Every entry below must be transcribed word for word, and the images must be left out.

┄┄┄┄┄┄┄┄┄┄

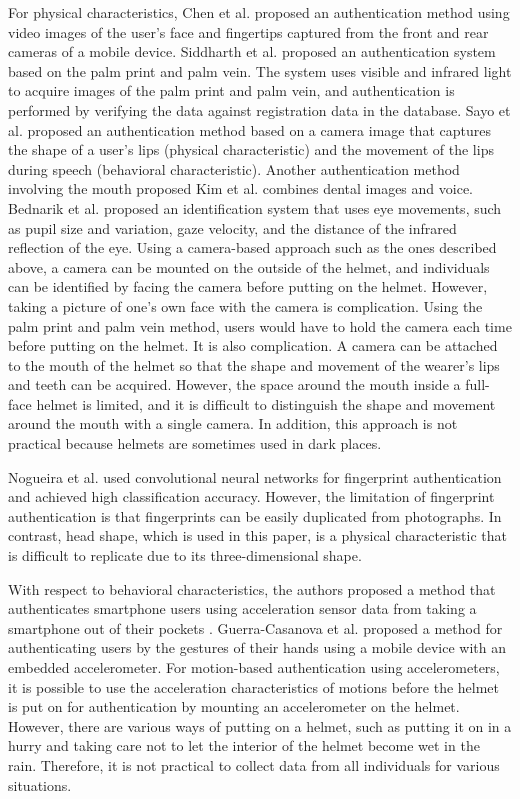 \documentclass[sigchi,authordraft]{acmart}
\begin{document}
For physical characteristics, Chen et al. \cite{face_and_finger} proposed an authentication method using video images of the user's face and fingertips captured from the front and rear cameras of a mobile device. Siddharth et al. \cite{palm_print} proposed an authentication system based on the palm print and palm vein. The system uses visible and infrared light to acquire images of the palm print and palm vein, and authentication is performed by verifying the data against registration data in the database. Sayo et al. \cite{lip_motion} proposed an authentication method based on a camera image that captures the shape of a user's lips (physical characteristic) and the movement of the lips during speech (behavioral characteristic). Another authentication method involving the mouth proposed Kim et al. \cite{teeth_and_voice} combines dental images and voice. Bednarik et al. \cite{eye_movement} proposed an identification system that uses eye movements, such as pupil size and variation, gaze velocity, and the distance of the infrared reflection of the eye. Using a camera-based approach such as the ones described above, a camera can be mounted on the outside of the helmet, and individuals can be identified by facing the camera before putting on the helmet. However, taking a picture of one's own face with the camera is complication. Using the palm print and palm vein method, users would have to hold the camera each time before putting on the helmet. It is also complication. A camera can be attached to the mouth of the helmet so that the shape and movement of the wearer's lips and teeth can be acquired. However, the space around the mouth inside a full-face helmet is limited, and it is difficult to distinguish the shape and movement around the mouth with a single camera. In addition, this approach is not practical because helmets are sometimes used in dark places.\par

Nogueira et al. \cite{finger_CNN} used convolutional neural networks for fingerprint authentication and achieved high classification accuracy. However, the limitation of fingerprint authentication is that fingerprints can be easily duplicated from photographs. In contrast, head shape, which is used in this paper, is a physical characteristic that is difficult to replicate due to its three-dimensional shape.\par

With respect to behavioral characteristics, the authors proposed a method that authenticates smartphone users using acceleration sensor data from taking a smartphone out of their pockets \cite{murao_screen_unlock}. Guerra-Casanova et al. \cite{accelerometer_authentification} proposed a method for authenticating users by the gestures of their hands using a mobile device with an embedded accelerometer. For motion-based authentication using accelerometers, it is possible to use the acceleration characteristics of motions before the helmet is put on for authentication by mounting an accelerometer on the helmet. However, there are various ways of putting on a helmet, such as putting it on in a hurry and taking care not to let the interior of the helmet become wet in the rain. Therefore, it is not practical to collect data from all individuals for various situations.
\end{document}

┄┄┄┄┄┄┄┄┄┄

_Answer box:_
 \documentclass[sigchi,authordraft]{acmart}
\begin{document}
For physical characteristics, Chen et al. \cite{face_and_finger} proposed an authentication method using video images of the user's face and fingertips captured from the front and rear cameras of a mobile device. Siddharth et al. \cite{palm_print} proposed an authentication system based on the palm print and palm vein. The system uses visible and infrared light to acquire images of the palm print and palm vein, and authentication is performed by verifying the data against registration data in the database. Sayo et al. \cite{lip_motion} proposed an authentication method based on a camera image that captures the shape of a user's lips (physical characteristic) and the movement of the lips during speech (behavioral characteristic). Another authentication method involving the mouth proposed Kim et al. \cite{teeth_and_voice} combines dental images and voice. Bednarik et al. \cite{eye_movement} proposed an identification system that uses eye movements, such as pupil size and variation, gaze velocity, and the distance of the infrared reflection of the eye. Using a camera-based approach such as the ones described above, a camera can be mounted on the outside of the helmet, and individuals can be identified by facing the camera before putting on the helmet. However, taking a picture of one's own face with the camera is complication. Using the palm print and palm vein method, users would have to hold the camera each time before putting on the helmet. It is also complication. A camera can be attached to the mouth of the helmet so that the shape and movement of the wearer's lips and teeth can be acquired. However, the space around the mouth inside a full-face helmet is limited, and it is difficult to distinguish the shape and movement around the mouth with a single camera. In addition, this approach is not practical because helmets are sometimes used in dark places.\par

Nogueira et al. \cite{finger_CNN} used convolutional neural networks for fingerprint authentication and achieved high classification accuracy. However, the limitation of fingerprint authentication is that fingerprints can be easily duplicated from photographs. In contrast, head shape, which is used in this paper, is a physical characteristic that is difficult to replicate due to its three-dimensional shape.\par

With respect to behavioral characteristics, the authors proposed a method that authenticates smartphone users using acceleration sensor data from taking a smartphone out of their pockets \cite{murao_screen_unlock}. Guerra-Casanova et al. \cite{accelerometer_authentification} proposed a method for authenticating users by the gestures of their hands using a mobile device with an embedded accelerometer. For motion-based authentication using accelerometers, it is possible to use the acceleration characteristics of motions before the helmet is put on for authentication by mounting an accelerometer on the helmet. However, there are various ways of putting on a helmet, such as putting it on in a hurry and taking care not to let the interior of the helmet become wet in the rain. Therefore, it is not practical to collect data from all individuals for various situations.
\end{document}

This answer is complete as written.